Table 1, Table 2 and Table 3 show the surface modification conditions (temperature, time, current density, solution composition) and coating layer formation conditions (coating layer type, design) by using 316L as the base plate of stainless steel sheet by immersion method and electrochemical method. , To show the results of measuring the corrosion current and the contact resistance for the stainless steel separator according to Examples 1 to 18 and Comparative Examples of the present invention manufactured with different thickness).

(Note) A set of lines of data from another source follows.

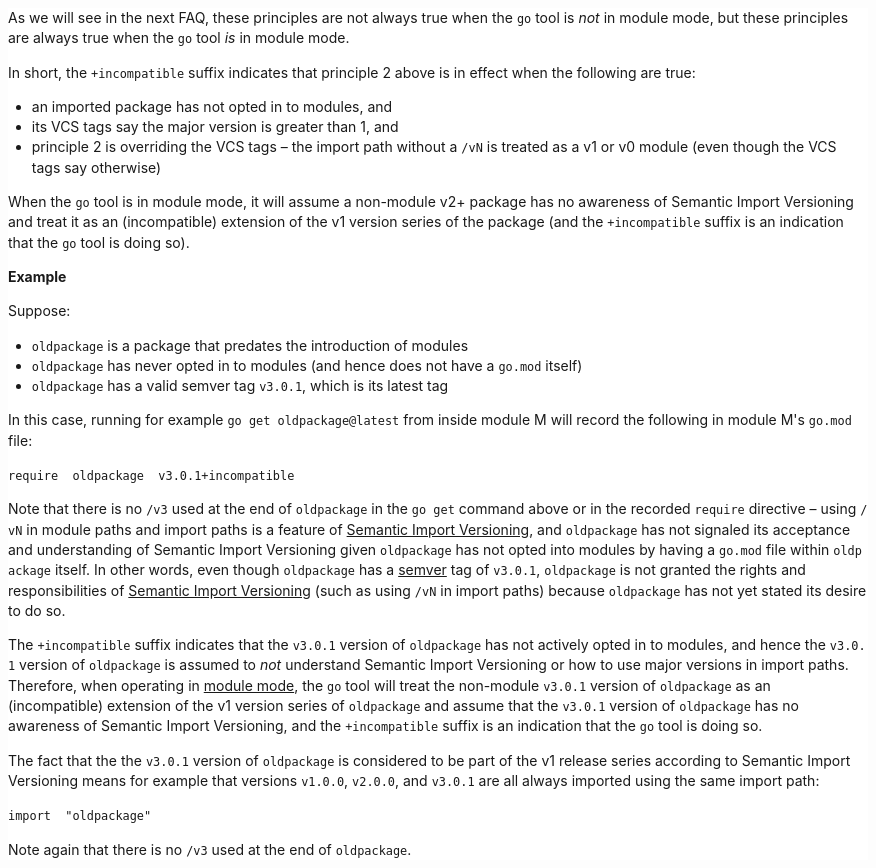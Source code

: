 As we will see in the next FAQ, these principles are not always true when the `go` tool is _not_ in module mode, but these principles are always true when the `go` tool _is_ in module mode.

In short, the `+incompatible` suffix indicates that principle 2 above is in effect when the following are true:
* an imported package has not opted in to modules, and
* its VCS tags say the major version is greater than 1, and
* principle 2 is overriding the VCS tags – the import path without a `/vN` is treated as a v1 or v0 module (even though the VCS tags say otherwise)

When the `go` tool is in module mode, it will assume a non-module v2+ package has no awareness of Semantic Import Versioning and treat it as an (incompatible) extension of the v1 version series of the package (and the `+incompatible` suffix is an indication that the `go` tool is doing so).

**Example**

Suppose:
* `oldpackage` is a package that predates the introduction of modules
* `oldpackage` has never opted in to modules (and hence does not have a `go.mod` itself)
* `oldpackage` has a valid semver tag `v3.0.1`, which is its latest tag

In this case, running for example `go get oldpackage@latest` from inside module M will record the following in module M's `go.mod` file:

```
require  oldpackage  v3.0.1+incompatible
```

Note that there is no `/v3` used at the end of `oldpackage` in the `go get` command above or in the recorded `require` directive – using `/vN` in module paths and import paths is a feature of [Semantic Import Versioning](https://github.com/golang/go/wiki/Modules#semantic-import-versioning), and `oldpackage` has not signaled its acceptance and understanding of Semantic Import Versioning given `oldpackage` has not opted into modules by having a `go.mod` file within `oldpackage` itself. In other words, even though `oldpackage` has a [semver](https://semver.org) tag of `v3.0.1`, `oldpackage` is not granted the rights and responsibilities of [Semantic Import Versioning](https://github.com/golang/go/wiki/Modules#semantic-import-versioning) (such as using `/vN` in import paths) because `oldpackage` has not yet stated its desire to do so.

The `+incompatible` suffix indicates that the `v3.0.1` version of `oldpackage` has not actively opted in to modules, and hence the `v3.0.1` version of `oldpackage` is assumed to _not_ understand Semantic Import Versioning or how to use major versions in import paths. Therefore, when operating in [module mode](https://github.com/golang/go/wiki/Modules#when-do-i-get-old-behavior-vs-new-module-based-behavior), the `go` tool will treat the non-module `v3.0.1` version of `oldpackage` as an (incompatible) extension of the v1 version series of `oldpackage` and assume that the `v3.0.1` version of `oldpackage` has no awareness of Semantic Import Versioning, and the `+incompatible` suffix is an indication that the `go` tool is doing so. 

The fact that the the `v3.0.1` version of `oldpackage` is considered to be part of the v1 release series according to Semantic Import Versioning means for example that versions `v1.0.0`, `v2.0.0`, and `v3.0.1` are all always imported using the same import path:

```
import  "oldpackage"
```

Note again that there is no `/v3` used at the end of `oldpackage`.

Specifically, in the case of Examples 1 to 7 and Example 10, the surface modification and chromium nitride layer (CrN or Cr ₂ N) was formed at the same time (Example 4, Example 6 were Cr / CrN multilayer ( multi-layers), Examples 8 to 9 and Examples 11 to 18 include titanium nitride, carbides and borides (TiN, TiC or TiB ₂ ), zirconium nitrides, carbides or borides (ZrN , ZrC and ZrB ₂ ), chromium carbide and boride (Cr ₃ C ₂ , Cr ₇ C ₃ or CrB ₂ ) and tungsten carbide (WC) were formed, and in the case of Comparative Example 1 the coating layer ( In the case of forming a chromium nitride (CrN) having a thickness of 15 nm outside the thickness range of 220), in the case of Comparative Example 2 only the surface modification and the coating layer is not formed, in the case of Comparative Example 3 chromium nitride without surface modification Only the layer (CrN) was formed.

1. Measurement of contact resistance

5 is a view showing a contact resistance measuring device for measuring the contact resistance of the stainless steel sheet according to the present invention.

Referring to Figure 5, the contact between the stainless steel (SS) and carbon paper modified David method (Davies method) in order to obtain an optimized constant for fastening the cell for measuring the contact resistance of the stainless steel sheet 500 Used to measure resistance.

Contact resistance was measured with Zahner's IM6 instrument using the four-wire current-voltage measurement principle.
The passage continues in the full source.